Fig. 1 is a schematic explanatory diagram showing an example of an Al alloy composite material manufacturing apparatus according to the present invention, Figs. 2 to 7 are schematic explanatory diagrams showing various configuration examples near the fin 3, and Figs. FIG. 2 is a schematic explanatory diagram showing various configuration examples of an Al alloy composite material manufacturing apparatus according to the present invention. 1... Crucible 2... Guide cylinder 3...

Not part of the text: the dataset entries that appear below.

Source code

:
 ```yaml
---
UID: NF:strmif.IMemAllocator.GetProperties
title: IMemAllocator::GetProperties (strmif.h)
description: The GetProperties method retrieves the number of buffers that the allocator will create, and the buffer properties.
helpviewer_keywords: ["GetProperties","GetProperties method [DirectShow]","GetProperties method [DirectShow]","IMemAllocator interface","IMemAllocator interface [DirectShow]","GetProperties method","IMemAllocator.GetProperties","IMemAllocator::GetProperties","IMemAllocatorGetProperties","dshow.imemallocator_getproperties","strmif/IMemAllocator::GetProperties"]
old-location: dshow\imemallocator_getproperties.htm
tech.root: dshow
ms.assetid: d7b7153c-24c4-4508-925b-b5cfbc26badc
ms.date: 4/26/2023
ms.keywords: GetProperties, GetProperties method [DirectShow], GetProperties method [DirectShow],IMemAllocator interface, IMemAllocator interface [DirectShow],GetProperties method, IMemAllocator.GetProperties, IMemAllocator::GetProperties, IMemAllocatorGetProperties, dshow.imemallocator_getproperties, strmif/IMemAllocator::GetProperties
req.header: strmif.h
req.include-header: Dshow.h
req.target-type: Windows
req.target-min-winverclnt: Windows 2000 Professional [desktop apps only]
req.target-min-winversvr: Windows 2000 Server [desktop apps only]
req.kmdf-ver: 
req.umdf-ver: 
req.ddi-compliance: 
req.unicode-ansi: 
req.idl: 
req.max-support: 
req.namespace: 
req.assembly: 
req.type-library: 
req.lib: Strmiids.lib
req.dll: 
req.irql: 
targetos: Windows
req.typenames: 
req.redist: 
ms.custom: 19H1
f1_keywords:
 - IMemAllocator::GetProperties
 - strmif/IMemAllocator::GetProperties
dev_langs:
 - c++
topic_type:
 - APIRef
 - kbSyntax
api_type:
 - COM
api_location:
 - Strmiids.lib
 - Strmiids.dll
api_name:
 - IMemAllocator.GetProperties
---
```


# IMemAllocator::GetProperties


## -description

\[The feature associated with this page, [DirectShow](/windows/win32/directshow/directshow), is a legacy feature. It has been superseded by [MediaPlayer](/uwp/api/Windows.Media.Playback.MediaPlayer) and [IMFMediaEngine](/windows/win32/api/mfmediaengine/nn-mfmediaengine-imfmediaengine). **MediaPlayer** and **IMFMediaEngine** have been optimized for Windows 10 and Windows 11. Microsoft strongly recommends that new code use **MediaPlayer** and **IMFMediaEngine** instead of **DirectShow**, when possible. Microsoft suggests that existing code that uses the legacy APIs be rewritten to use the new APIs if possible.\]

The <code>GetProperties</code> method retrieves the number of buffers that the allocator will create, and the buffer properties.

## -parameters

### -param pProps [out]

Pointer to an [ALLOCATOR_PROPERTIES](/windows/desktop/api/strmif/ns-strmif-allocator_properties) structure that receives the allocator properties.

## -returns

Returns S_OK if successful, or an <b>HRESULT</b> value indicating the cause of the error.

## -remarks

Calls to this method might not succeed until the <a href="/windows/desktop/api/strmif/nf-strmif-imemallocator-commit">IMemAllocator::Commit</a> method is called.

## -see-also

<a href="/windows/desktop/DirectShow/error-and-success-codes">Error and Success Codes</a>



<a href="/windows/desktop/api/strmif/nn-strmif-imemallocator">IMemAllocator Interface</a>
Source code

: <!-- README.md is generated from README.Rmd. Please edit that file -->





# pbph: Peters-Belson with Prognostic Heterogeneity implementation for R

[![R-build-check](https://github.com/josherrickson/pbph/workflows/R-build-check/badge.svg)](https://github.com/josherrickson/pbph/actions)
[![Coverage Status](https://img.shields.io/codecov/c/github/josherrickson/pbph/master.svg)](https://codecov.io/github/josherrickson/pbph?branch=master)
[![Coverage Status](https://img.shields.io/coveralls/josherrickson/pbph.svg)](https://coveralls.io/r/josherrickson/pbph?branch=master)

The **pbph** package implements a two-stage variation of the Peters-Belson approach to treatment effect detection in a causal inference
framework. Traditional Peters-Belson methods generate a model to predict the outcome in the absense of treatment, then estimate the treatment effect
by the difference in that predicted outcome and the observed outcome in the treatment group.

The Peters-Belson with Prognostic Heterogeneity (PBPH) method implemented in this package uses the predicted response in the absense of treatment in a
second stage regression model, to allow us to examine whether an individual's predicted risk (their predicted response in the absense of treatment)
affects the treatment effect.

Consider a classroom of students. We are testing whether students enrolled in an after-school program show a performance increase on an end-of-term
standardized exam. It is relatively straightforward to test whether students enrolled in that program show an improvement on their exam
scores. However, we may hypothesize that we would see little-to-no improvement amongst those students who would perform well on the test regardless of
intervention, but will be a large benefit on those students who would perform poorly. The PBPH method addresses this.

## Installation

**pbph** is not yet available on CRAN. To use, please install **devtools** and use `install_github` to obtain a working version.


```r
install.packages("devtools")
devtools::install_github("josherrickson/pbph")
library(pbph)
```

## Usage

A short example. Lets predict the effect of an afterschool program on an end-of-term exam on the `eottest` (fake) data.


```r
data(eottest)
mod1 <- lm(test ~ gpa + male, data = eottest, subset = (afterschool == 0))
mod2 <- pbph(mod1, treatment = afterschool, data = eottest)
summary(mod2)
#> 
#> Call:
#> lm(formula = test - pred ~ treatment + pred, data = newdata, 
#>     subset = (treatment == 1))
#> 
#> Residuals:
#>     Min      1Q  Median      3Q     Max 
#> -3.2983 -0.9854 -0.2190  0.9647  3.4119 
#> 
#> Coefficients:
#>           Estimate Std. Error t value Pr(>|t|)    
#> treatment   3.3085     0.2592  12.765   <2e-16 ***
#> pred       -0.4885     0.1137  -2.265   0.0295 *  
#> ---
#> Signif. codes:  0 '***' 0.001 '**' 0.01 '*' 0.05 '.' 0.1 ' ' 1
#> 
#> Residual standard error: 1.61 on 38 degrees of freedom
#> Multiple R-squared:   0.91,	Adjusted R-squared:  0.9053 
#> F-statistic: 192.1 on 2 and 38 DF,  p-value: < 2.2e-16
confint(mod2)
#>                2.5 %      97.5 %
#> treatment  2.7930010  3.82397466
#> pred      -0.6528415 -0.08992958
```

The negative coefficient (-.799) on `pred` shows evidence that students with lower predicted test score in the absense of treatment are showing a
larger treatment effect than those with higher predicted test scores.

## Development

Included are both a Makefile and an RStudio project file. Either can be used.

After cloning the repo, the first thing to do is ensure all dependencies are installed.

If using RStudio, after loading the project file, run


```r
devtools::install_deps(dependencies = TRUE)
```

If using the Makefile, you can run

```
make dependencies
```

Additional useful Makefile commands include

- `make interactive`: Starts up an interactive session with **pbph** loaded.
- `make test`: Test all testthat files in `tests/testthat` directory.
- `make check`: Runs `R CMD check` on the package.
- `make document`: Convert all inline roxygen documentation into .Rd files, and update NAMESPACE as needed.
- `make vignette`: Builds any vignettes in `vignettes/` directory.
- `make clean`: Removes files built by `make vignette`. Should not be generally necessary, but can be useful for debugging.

Fin 4... Propeller 6... Rotating shaft
7... Chamber 8... Lid body
9... Degassing vibrator lO... Through hole
11... Molten metal 12... Bearing

Claims (2)

[Claims] (1) In producing Al or Al alloy matrix composite material, while mechanically convecting Al or Al alloy molten metal,
Ceramic particles or ceramic whiskers are introduced into the molten metal, and the molten metal in the convection is repeatedly bent to create turbulence, thereby applying shearing force to the molten metal, and using this shearing force, the particles Alternatively, a method for producing an Al or Al alloy composite material, characterized in that whiskers and the molten metal are uniformly mixed by increasing their wettability. (2) An apparatus for producing an Al or Al alloy matrix composite material, which includes means for mechanically convecting molten Al or Al alloy, and making the molten metal advance in a repeated bending manner to generate turbulent flow. Al or A characterized in that it is provided with means for applying shearing force to the molten metal.
l Alloy matrix composite material manufacturing equipment.